Forum OpenACS Development: Re: OpenACS Permissions System - Performance Improvement Work

Don, Jeff,

Thanks for the replies. Before reading them I had already done some more work on this so what you see below was done before responding to your posts.

I knew that you would need to see the query plans in full, and initially when I drafted the first post I had them in, but it was all a bit too much at once! :-) I thought I should narrow the choices a little first. You’ll find them below.

Firstly, to cover Jeff’s specific comments and questions:

- How many users and objects? Around 15000 objects, only about 7 discreet users but some groups and a hierarchical set of compositions of the above. It is a test system.

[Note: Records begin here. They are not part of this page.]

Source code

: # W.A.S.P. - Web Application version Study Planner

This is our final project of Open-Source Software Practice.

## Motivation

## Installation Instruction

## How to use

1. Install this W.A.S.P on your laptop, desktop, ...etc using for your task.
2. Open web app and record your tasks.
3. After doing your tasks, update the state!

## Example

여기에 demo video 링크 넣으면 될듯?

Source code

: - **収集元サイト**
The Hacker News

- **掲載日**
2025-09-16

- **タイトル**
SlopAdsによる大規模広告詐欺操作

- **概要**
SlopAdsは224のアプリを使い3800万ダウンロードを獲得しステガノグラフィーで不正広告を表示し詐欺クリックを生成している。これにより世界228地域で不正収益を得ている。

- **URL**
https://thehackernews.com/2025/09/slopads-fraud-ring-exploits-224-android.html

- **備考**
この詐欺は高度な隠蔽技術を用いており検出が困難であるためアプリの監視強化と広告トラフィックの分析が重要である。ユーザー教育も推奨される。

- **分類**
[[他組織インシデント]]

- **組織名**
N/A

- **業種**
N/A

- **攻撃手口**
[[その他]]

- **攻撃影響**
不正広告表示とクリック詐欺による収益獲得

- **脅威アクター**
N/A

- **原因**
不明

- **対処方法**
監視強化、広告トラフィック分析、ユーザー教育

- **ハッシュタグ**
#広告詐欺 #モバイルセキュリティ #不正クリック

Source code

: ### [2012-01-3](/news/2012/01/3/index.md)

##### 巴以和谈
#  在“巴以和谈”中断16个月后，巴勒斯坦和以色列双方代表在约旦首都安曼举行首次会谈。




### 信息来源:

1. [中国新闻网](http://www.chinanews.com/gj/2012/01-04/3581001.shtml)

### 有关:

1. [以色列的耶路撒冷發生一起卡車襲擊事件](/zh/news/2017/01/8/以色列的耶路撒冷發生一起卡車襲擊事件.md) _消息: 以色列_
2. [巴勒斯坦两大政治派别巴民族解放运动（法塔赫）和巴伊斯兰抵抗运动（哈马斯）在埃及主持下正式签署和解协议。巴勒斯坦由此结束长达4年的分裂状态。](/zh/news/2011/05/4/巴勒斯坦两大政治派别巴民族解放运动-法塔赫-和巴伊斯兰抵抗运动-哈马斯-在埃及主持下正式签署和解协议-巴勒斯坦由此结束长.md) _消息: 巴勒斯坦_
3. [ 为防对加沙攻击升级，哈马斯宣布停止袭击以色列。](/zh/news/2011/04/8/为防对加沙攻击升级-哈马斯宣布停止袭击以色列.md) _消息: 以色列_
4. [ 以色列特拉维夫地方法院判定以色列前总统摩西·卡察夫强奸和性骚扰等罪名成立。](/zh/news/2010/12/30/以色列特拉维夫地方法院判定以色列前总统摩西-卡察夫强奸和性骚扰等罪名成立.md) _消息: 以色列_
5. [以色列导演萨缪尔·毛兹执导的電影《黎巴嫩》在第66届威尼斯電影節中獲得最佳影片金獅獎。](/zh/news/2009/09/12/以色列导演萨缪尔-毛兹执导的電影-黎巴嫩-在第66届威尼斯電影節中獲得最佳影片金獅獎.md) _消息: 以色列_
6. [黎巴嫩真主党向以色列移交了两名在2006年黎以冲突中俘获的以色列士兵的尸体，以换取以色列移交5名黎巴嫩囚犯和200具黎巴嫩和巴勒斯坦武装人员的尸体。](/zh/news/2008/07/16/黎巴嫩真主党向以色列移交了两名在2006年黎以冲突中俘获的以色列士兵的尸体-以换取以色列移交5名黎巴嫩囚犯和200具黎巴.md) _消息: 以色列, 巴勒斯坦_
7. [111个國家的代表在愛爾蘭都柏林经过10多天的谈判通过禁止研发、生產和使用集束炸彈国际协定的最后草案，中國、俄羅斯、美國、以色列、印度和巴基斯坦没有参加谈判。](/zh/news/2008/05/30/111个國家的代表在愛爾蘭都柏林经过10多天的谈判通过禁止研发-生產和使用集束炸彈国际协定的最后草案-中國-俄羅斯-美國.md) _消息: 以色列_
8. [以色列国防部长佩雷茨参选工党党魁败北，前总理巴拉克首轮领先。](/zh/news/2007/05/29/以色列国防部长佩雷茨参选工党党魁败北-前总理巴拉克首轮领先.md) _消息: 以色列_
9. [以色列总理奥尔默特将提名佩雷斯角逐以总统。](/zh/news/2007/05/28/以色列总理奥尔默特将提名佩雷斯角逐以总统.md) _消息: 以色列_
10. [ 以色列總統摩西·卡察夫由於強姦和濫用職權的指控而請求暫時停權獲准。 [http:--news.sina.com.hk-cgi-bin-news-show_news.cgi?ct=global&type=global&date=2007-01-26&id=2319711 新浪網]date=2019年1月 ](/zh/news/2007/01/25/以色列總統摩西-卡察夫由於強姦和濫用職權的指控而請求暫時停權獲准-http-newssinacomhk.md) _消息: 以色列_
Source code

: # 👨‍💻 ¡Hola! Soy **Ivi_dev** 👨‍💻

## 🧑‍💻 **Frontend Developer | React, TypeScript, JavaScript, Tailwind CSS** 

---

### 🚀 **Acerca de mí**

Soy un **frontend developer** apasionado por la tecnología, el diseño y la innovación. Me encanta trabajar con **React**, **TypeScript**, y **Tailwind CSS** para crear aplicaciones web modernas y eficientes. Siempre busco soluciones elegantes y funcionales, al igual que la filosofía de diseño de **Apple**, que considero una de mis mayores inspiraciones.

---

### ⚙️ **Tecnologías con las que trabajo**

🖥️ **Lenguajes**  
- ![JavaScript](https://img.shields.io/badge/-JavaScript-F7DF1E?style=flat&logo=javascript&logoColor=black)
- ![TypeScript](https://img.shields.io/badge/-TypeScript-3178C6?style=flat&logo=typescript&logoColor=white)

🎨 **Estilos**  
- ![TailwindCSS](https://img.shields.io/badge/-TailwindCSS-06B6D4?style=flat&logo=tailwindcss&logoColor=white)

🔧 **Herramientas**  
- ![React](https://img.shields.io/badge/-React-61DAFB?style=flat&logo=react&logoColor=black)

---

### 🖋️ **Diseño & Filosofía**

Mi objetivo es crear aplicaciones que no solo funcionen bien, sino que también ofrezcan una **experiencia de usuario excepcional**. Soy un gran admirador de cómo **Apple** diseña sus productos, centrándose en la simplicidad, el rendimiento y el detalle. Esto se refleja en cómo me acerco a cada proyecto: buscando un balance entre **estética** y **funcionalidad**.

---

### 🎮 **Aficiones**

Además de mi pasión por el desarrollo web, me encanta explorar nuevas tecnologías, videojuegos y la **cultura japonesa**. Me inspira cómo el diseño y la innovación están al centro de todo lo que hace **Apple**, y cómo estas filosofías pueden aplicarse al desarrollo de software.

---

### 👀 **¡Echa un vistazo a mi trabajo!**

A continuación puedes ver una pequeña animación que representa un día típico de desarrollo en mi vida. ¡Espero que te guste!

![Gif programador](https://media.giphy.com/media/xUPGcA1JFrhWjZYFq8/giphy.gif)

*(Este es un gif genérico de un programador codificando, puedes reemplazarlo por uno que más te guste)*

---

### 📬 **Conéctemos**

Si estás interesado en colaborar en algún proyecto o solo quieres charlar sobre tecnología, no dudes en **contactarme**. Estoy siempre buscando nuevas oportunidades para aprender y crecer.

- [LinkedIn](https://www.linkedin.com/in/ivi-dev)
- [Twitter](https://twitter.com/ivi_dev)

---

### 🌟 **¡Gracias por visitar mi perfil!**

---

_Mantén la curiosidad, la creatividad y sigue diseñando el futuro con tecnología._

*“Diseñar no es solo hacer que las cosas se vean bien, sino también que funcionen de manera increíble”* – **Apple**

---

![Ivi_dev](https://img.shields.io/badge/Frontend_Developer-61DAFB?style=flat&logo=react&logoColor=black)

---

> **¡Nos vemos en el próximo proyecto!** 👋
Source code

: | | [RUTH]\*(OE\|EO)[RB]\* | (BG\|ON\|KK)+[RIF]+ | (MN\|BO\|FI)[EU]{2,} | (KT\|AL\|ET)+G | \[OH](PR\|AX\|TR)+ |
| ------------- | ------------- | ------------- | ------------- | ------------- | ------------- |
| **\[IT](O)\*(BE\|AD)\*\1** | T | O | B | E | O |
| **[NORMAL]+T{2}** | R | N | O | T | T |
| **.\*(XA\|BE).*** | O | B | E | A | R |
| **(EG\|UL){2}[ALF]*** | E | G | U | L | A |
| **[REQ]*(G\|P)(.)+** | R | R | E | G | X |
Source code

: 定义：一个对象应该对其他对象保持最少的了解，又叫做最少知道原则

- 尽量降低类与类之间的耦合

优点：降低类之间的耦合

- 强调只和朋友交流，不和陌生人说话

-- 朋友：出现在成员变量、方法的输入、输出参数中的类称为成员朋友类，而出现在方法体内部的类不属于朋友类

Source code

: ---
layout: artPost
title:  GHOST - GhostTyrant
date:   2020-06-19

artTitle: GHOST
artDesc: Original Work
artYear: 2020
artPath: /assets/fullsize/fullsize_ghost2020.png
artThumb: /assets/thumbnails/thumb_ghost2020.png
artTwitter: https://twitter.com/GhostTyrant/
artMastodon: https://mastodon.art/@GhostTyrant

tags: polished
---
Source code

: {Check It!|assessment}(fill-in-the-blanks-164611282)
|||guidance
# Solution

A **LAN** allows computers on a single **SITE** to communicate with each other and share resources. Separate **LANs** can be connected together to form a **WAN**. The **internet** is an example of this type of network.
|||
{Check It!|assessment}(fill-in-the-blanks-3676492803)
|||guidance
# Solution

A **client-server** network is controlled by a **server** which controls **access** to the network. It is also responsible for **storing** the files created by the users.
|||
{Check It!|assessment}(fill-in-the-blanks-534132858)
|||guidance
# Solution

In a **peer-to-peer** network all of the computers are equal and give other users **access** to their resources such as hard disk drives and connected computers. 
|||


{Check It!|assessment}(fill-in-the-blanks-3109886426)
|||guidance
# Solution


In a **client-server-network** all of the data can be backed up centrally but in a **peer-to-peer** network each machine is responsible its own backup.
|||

- When you say that you get different results do you mean in absolute terms (execution time) or in relative terms? I am working with PostgreSQL 7.4.2. I accept that database tuning can make enormous differences to execution times, as can summary tables, de-normalisations and differences in query planning schemes, but in the end one factor is how hard the problem is that the DB is being asked to solve. I have done no specific tuning work on this DB beyond increasing the shared memory buffers and other ‘standard’ openacs things. I have not run analyse very much to take advantage of stats – but then on a test system that is less useful since there are not hordes of people trying to prise the data out at the same time. :-)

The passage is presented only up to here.